Dataset excerpts:
++++++++++

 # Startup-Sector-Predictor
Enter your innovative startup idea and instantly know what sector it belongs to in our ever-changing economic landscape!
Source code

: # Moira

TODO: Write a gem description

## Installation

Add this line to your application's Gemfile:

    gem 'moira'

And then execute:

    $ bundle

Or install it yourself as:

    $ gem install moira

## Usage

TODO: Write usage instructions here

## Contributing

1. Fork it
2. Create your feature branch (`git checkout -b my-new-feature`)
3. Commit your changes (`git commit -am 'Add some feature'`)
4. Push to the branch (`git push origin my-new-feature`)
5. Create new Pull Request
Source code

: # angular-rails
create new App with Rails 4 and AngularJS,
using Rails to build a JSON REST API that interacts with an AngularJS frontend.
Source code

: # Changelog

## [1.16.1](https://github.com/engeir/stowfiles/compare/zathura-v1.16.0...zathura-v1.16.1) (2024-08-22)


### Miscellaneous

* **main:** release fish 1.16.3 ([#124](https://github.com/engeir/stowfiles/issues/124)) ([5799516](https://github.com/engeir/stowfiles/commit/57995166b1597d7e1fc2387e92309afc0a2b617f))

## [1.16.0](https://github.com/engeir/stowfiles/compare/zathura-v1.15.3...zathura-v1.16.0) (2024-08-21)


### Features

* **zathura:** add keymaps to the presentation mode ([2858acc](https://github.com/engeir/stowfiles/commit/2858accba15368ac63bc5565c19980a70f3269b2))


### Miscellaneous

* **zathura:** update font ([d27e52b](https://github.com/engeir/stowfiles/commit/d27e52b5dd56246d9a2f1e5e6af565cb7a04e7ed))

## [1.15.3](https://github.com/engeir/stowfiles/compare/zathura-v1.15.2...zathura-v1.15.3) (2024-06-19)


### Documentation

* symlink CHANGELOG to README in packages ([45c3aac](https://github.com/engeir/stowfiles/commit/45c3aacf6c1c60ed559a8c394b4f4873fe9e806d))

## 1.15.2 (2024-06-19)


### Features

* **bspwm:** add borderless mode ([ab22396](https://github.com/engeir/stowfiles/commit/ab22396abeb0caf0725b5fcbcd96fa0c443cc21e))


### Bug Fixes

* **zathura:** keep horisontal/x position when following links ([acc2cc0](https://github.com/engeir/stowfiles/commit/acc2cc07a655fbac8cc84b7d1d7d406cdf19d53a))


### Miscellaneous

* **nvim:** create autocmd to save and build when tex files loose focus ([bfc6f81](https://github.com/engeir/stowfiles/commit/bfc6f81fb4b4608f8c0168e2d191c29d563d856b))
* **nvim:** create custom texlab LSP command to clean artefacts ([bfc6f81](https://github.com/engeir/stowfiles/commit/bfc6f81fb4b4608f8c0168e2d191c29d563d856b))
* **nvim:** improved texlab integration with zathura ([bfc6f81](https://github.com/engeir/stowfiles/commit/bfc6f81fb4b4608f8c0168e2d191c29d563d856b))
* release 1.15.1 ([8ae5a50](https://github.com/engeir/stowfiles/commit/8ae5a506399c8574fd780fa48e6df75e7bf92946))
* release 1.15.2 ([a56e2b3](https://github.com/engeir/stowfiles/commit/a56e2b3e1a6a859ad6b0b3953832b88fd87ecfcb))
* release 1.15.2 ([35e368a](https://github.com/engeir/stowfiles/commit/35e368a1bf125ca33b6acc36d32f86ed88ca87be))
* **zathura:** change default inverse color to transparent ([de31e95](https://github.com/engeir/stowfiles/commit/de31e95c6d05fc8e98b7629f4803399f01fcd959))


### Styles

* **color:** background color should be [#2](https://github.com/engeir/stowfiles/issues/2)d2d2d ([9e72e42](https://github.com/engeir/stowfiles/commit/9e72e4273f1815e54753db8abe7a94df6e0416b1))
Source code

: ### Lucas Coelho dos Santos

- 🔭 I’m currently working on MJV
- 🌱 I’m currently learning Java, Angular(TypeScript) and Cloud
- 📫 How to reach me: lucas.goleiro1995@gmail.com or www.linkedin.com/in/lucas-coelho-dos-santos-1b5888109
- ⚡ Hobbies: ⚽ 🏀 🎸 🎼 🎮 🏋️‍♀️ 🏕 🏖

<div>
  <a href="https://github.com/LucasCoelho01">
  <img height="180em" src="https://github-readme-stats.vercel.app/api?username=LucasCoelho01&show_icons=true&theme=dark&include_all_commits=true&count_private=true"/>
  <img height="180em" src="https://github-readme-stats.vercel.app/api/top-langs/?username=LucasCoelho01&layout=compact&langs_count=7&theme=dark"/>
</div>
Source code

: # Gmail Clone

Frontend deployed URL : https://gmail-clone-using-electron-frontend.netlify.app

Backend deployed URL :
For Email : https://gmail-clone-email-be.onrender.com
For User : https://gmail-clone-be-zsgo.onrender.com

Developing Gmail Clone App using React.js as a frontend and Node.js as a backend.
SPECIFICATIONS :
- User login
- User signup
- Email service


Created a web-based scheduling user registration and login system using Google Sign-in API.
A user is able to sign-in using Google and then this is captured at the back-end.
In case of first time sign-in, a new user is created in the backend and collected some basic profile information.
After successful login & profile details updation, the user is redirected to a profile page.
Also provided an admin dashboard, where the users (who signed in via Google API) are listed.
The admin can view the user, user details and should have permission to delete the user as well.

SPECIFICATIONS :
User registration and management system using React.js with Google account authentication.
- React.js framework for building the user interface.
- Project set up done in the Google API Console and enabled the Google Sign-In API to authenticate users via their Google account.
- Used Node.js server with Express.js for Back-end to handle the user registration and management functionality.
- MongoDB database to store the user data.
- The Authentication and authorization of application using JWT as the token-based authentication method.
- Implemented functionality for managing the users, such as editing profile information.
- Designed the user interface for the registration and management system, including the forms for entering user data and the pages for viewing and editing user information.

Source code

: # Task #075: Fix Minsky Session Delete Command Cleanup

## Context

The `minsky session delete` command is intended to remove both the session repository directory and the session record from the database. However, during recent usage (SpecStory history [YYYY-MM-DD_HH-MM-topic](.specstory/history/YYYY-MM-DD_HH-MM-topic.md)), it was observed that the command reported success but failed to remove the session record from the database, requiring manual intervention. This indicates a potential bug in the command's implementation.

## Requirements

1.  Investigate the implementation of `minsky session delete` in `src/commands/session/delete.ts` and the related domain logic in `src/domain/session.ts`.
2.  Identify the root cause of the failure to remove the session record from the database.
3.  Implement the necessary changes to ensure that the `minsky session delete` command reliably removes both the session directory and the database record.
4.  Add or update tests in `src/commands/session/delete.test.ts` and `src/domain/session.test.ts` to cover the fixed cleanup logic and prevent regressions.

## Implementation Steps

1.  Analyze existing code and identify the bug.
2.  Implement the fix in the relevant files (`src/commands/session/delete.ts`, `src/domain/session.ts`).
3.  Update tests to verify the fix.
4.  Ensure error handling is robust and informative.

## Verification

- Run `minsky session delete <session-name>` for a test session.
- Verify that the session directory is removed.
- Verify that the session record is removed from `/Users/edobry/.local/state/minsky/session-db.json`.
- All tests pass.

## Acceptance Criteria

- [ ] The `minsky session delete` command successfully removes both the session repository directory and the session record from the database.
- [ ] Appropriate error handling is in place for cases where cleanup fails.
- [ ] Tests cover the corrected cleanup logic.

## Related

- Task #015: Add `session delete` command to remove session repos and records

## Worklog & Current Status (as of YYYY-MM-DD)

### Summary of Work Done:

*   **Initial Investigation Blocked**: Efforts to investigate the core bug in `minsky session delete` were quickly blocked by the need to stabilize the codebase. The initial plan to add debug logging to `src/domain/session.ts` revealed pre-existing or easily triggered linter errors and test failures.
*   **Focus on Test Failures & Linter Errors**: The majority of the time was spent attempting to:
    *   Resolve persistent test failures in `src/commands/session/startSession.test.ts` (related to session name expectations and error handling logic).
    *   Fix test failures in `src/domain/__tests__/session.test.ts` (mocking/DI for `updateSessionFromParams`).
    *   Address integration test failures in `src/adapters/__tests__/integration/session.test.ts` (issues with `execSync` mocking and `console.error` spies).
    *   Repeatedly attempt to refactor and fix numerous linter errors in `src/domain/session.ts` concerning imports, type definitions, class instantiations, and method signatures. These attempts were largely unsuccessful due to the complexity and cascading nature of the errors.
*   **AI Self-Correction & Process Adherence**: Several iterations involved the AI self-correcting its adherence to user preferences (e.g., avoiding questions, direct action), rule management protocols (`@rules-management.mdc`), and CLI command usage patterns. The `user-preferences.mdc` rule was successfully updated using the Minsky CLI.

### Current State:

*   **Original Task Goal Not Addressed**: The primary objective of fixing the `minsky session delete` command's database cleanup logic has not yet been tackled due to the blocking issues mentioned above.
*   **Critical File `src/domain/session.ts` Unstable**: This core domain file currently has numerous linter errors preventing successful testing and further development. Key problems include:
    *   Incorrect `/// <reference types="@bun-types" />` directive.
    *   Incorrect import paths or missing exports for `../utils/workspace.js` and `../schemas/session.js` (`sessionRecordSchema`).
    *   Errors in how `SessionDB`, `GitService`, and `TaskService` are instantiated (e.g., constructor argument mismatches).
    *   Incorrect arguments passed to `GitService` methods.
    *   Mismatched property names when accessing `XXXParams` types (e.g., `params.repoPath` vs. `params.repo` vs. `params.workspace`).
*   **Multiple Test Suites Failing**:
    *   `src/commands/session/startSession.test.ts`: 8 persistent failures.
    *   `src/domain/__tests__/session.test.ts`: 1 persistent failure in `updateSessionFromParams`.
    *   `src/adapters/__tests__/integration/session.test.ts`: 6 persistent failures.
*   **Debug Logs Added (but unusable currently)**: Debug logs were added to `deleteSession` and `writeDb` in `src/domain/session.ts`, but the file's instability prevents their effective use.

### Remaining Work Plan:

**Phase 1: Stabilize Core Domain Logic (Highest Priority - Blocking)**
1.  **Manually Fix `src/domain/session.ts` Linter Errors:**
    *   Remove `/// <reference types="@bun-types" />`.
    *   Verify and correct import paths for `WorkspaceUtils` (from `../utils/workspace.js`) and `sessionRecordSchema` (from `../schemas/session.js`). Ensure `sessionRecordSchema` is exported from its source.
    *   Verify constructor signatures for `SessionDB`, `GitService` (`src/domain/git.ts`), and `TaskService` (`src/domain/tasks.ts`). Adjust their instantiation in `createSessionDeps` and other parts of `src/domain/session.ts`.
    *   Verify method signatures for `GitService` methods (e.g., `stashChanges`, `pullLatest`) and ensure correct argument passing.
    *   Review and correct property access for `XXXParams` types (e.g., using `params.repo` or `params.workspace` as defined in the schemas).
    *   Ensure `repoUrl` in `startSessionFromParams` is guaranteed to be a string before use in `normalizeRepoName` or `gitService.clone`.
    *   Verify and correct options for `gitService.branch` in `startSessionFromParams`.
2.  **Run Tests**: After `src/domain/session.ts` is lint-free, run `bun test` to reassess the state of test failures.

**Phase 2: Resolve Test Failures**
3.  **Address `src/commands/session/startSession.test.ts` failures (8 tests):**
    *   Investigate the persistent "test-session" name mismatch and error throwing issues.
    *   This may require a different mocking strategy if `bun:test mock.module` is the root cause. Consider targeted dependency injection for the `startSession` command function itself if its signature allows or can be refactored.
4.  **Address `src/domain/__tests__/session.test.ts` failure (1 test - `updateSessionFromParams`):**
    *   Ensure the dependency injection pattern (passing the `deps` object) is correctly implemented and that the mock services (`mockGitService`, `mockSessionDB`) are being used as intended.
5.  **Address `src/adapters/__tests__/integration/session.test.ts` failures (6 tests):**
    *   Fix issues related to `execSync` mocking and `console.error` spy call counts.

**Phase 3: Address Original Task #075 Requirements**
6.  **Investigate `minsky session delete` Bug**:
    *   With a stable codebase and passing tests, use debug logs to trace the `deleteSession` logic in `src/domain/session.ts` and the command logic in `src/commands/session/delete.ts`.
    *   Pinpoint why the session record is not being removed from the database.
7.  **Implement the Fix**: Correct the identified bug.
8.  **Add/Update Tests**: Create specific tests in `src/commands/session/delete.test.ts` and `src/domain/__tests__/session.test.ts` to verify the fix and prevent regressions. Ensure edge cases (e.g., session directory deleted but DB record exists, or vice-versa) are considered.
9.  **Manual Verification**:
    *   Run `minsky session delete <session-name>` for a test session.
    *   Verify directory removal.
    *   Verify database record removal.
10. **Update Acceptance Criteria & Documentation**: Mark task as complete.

++++++++++

What is expected:
Once you find the line with "Fix test failures" above, print it and every line after it up to and including the line with "the Minsky CLI.", exactly as written and nothing else.

Task output:
    *   Fix test failures in `src/domain/__tests__/session.test.ts` (mocking/DI for `updateSessionFromParams`).
    *   Address integration test failures in `src/adapters/__tests__/integration/session.test.ts` (issues with `execSync` mocking and `console.error` spies).
    *   Repeatedly attempt to refactor and fix numerous linter errors in `src/domain/session.ts` concerning imports, type definitions, class instantiations, and method signatures. These attempts were largely unsuccessful due to the complexity and cascading nature of the errors.
*   **AI Self-Correction & Process Adherence**: Several iterations involved the AI self-correcting its adherence to user preferences (e.g., avoiding questions, direct action), rule management protocols (`@rules-management.mdc`), and CLI command usage patterns. The `user-preferences.mdc` rule was successfully updated using the Minsky CLI.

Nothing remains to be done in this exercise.